Re: [BProc] abnormal dying of nodes

SourceForge Headquarters 225 Broadway Suite 1600 San Diego, CA 92101 +1 (858) 422-6466

On Thu, Mar 04, 2004 at 02:16:05PM -0500, Daniel Gruner wrote:
> > Anyway, a few things you can do to try to figure out that's what's
> > going on...  (I tried this on our alphas real quick and it doesn't
> > seem to be happening here.)
> > 
> >   - Comment out this stuff in the slave daemon:
> > 
> >     /* bump our priority to RT to avoid getting hosed by errant
> >      * stuff that gets run on our node */
> >     p.sched_priority = 1;
> >     if (sched_setscheduler(0, SCHED_FIFO, &p))
> >         syslog(LOG_NOTICE, "Failed to set real-time scheduling for"
> >                " slave daemon.\n");
> > 
> >     and rebuild the slave daemon.  (also reinstall libbpslave.a and
> >     rebuild the phase 2 boot image if you're using the rest of
> >     clustermatic)
> 
> I will try, if I get some time...
> 
> > 
> >   - bpsh other stuff (e.g. uptime) to the node while this job is
> >     running but before the node dies.  Is it responsive or is it just
> >     completely dead?  Is it really slow?
> 
> Nothing else runs.  "bpsh 1 uptime" just hangs.  The process table on the
> master does not get updated, and the waster does not appear on "top" at
> all.  The node dies (is killed, actually, because it times out) although the
> waster job manages to finish.  I guess even the bpctl does not get through...
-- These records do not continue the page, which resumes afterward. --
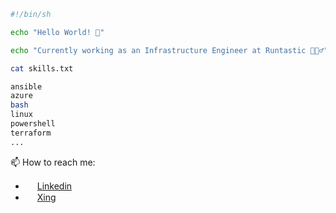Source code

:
 ```bash
#!/bin/sh

echo "Hello World! 👋"

echo "Currently working as an Infrastructure Engineer at Runtastic 🏃🏻‍♂"

cat skills.txt

ansible
azure
bash
linux
powershell
terraform
...

```

📫 How to reach me:
- <img src="https://static-exp1.licdn.com/sc/h/al2o9zrvru7aqj8e1x2rzsrca" width="15" height="15"> [Linkedin](https://www.linkedin.com/in/alexander-lackner)
- <img src="https://www.xing.com/assets/frontend_minified/img/shared/xing_r1.ico" width="15" height="15"> [Xing](https://xing.to/lackner)


<!--
**al-lac/al-lac** is a ✨ _special_ ✨ repository because its `README.md` (this file) appears on your GitHub profile.

Here are some ideas to get you started:

- 🔭 I’m currently working on ...
- 🌱 I’m currently learning ...
- 👯 I’m looking to collaborate on ...
- 🤔 I’m looking for help with ...
- 💬 Ask me about ...
- 📫 How to reach me: ...
- 😄 Pronouns: ...
- ⚡ Fun fact: ...
-->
Well, it sounds like the the starvation of the slave daemon is more or
less complete in that case.  It's pretty much got to be a scheduler
problem.  If commenting out the bit of code above and this tid bit in
kernel/slave.c fixes it, then that will confirm it.

    /* Knock our priority back to default */
    current->policy      = SCHED_OTHER;
    current->nice        = DEF_NICE;
    current->rt_priority = 0;

If that fixes it I'm pretty sure that either the kernel you're using
has some scheduler related patch in it or my code is subtly buggy in a
way that doesn't crop up on the kernels that I've built.

If you're running as root, you can also try to do
sched_setscheduler(0, SCHED_OTHER, ...) in your program to try and
confirm it.

> >   - Finally, if everything seems to be working but slow or something
> >     like that you can up the ping timeout by adding a line like this
> >     to your /etc/beowulf/config.
> > 
> >     pingtimeout 120
> > 
> >     120 is the timeout in seconds.  The default is 30.
> 
> Not a solution yet...
> 
> Could it be something to do with the network driver?  I am using eepro100
> cards.  Here is the list of loaded modules on the nodes:

I seriously doubt it.  You're still getting output from the remote
process which means the network and TCP are all still working fine.

- Erik